:: SOURCE MATERIAL

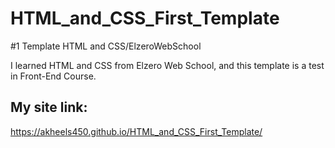 # HTML_and_CSS_First_Template
#1 Template HTML and CSS/ElzeroWebSchool

I learned HTML and CSS from Elzero Web School, and this template is a test in Front-End Course.

## My site link:
https://akheels450.github.io/HTML_and_CSS_First_Template/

::::

* **REQUIRED WORK**
Starting from the line containing "#1 Template HTML and CSS/ElzeroWebSchool", repeat each line through the end of the entries, exactly.

* **ANSWER FOR THE TASK**
#1 Template HTML and CSS/ElzeroWebSchool

I learned HTML and CSS from Elzero Web School, and this template is a test in Front-End Course.

## My site link:
https://akheels450.github.io/HTML_and_CSS_First_Template/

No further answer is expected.